If there are multiple acquisition viewpoints, it become harder to correctly orient the normal, but this aspect is not covered in this thesis work since it is out of the scope.

In the context of surface reconstruction techniques, the importance of the definition of the  $p_i$  neighborhood has been already pointed out. In [4], some common approaches consist of defining a neighborhood by considering the k nearest points (KNNs) with respect to  $p_i$  or by taking into account all the points lying within an  $\varepsilon$ – ball, that is a spherical neighborhood centered on  $p_i$  and having radius  $\varepsilon$ . In this last case, all the k points that satisfy the property to be distant from  $p_i$  less than  $\varepsilon$ are considered as part of the  $p_i$  neighborhood. For example, in [31] the least square best fitting plane of a point  $p_i$  is determined by considering the neighborhood points that are contained in a sphere of radius r. In the case where the data contains little or no noise, k is not a crucial parameter since the output has been empirically observed to be stable over a wide range of settings [28]. In most of cases, it is usually better to choose a value of k that automatically changes, based on the considered point  $p_i$ . In more general applications, it is important to define an appropriate value for k since, if k is not large enough, the noise prevails over true data and the eigenvalues, computed through the PCA, tend to attain close values. On the other side, if k is too large, the points are much more widespread, and the surface curvature tends to increase the "thickness" of the neighborhood [28]. In the examined case, it is assumed a uniform sampling of the surface, so it is not necessary to adopt a complex technique to establish how many points shall be taken into account or which but simply the k = 8 nearest points are included.

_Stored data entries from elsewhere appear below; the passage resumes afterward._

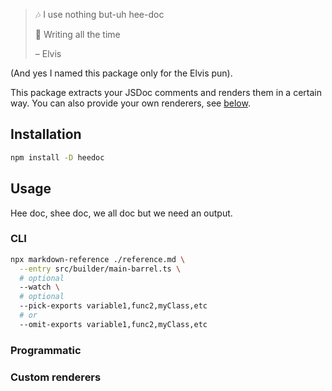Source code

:> 🎶 I use nothing but-uh hee-doc
>
> 🎵 Writing all the time
>
> – Elvis

(And yes I named this package only for the Elvis pun).

This package extracts your JSDoc comments and renders them in a certain way.
You can also provide your own renderers, see [below](#custom-renderers).

## Installation

```sh
npm install -D heedoc
```

## Usage

Hee doc, shee doc, we all doc but we need an output.

### CLI

```sh
npx markdown-reference ./reference.md \
  --entry src/builder/main-barrel.ts \
  # optional
  --watch \
  # optional
  --pick-exports variable1,func2,myClass,etc
  # or
  --omit-exports variable1,func2,myClass,etc
```

### Programmatic

### Custom renderers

### **3.2.3** Computation of the smallest eigenvector

Previously, it has been asserted that, for each point  $p_i$  of the point cloud, the vector which is normal to the surface can be computed by calculating the eigenvector  $u_3$ , associated to the smallest eigenvalue  $\lambda_3$  of the covariance matrix *COV*. In particular, the covariance matrix is a positive – semidefinite symmetric matrix so it is included in the class of Hermitian matrices (a Hermitian matrix is a square complex matrix, which is equal to its conjugate transpose). For the class of Hermitian matrices, the most powerful and reliable algorithms are available [34]. The computation of the eigenvectors for a square  $3 \times 3$  matrix is not so difficult to perform by hand but, in this case, it has to be developed to be performed by a FPGA so an iterative method shall be applied.

The simplest eigenvalue problem is to compute the highest eigenvalue along with its eigenvector and, for this task, the power method is the simplest iterative method [34]. Before explaining how the power method works, it is necessary to define the dominant eigenvalue. Given the *n* eigenvalues  $\lambda_1, ..., \lambda_n$  of a  $n \times n$  matrix *A*,  $\lambda_1$  is called the dominant eigenvector of *A* if  $|\lambda_1| > |\lambda_i| \forall i = 2, ..., n$ .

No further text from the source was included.